▶ **ABOUT THIS TASK**
Using the listing that follows, filter out every line lacking the string "ASIA" and return the rest.

▶ **LISTED RECORDS**
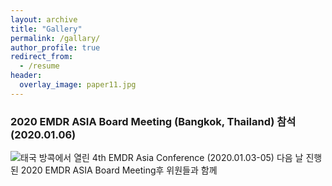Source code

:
 ```yaml
---
layout: archive
title: "Gallery"
permalink: /gallary/
author_profile: true
redirect_from:
  - /resume
header:
  overlay_image: paper11.jpg
---
```


### 2020 EMDR ASIA Board Meeting (Bangkok, Thailand) 참석 (2020.01.06)

<img src="http://alextaehwan.github.io/namhee.github.io/images/20200106.png" alt="태국 방콕에서 열린 4th EMDR Asia Conference (2020.01.03-05) 다음 날 진행된 2020 EMDR ASIA Board Meeting후 위원들과 함께 ">
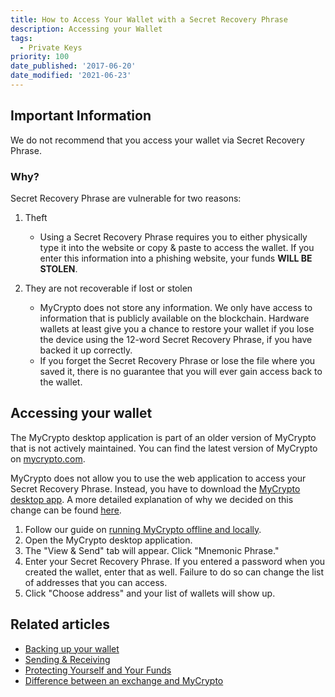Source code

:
 ```yaml
---
title: How to Access Your Wallet with a Secret Recovery Phrase
description: Accessing your Wallet
tags:
  - Private Keys
priority: 100
date_published: '2017-06-20'
date_modified: '2021-06-23'
---
```


## Important Information

We do not recommend that you access your wallet via Secret Recovery Phrase.

### Why?

Secret Recovery Phrase are vulnerable for two reasons:

1. Theft

   - Using a Secret Recovery Phrase requires you to either physically type it into the website or copy & paste to access the wallet. If you enter this information into a phishing website, your funds **WILL BE STOLEN**.

2. They are not recoverable if lost or stolen
   - MyCrypto does not store any information. We only have access to information that is publicly available on the blockchain. Hardware wallets at least give you a chance to restore your wallet if you lose the device using the 12-word Secret Recovery Phrase, if you have backed it up correctly.
   - If you forget the Secret Recovery Phrase or lose the file where you saved it, there is no guarantee that you will ever gain access back to the wallet.

## Accessing your wallet

<Alert>

The MyCrypto desktop application is part of an older version of MyCrypto that is not actively maintained. You can find the latest version of MyCrypto on [mycrypto.com](https://mycrypto.com).

</Alert>

MyCrypto does not allow you to use the web application to access your Secret Recovery Phrase. Instead, you have to download the [MyCrypto desktop app](https://download.mycrypto.com/). A more detailed explanation of why we decided on this change can be found [here](https://medium.com/mycrypto/a-safer-mycrypto-79d65196e7d8).

1. Follow our guide on [running MyCrypto offline and locally](/how-to/offline/how-to-run-mycrypto-offline-and-locally).
2. Open the MyCrypto desktop application.
3. The "View & Send" tab will appear. Click "Mnemonic Phrase."
4. Enter your Secret Recovery Phrase. If you entered a password when you created the wallet, enter that as well. Failure to do so can change the list of addresses that you can access.
5. Click "Choose address" and your list of wallets will show up.

## Related articles

- [Backing up your wallet](/how-to/backup-restore/how-to-save-back-up-your-wallet)
- [Sending & Receiving](/contact-us/)
- [Protecting Yourself and Your Funds](/staying-safe/protecting-yourself-and-your-funds)
- [Difference between an exchange and MyCrypto](/general-knowledge/ethereum-blockchain/difference-between-wallet-types)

▶ **EXERCISE RESULT**
### 2020 EMDR ASIA Board Meeting (Bangkok, Thailand) 참석 (2020.01.06)
<img src="http://alextaehwan.github.io/namhee.github.io/images/20200106.png" alt="태국 방콕에서 열린 4th EMDR Asia Conference (2020.01.03-05) 다음 날 진행된 2020 EMDR ASIA Board Meeting후 위원들과 함께 ">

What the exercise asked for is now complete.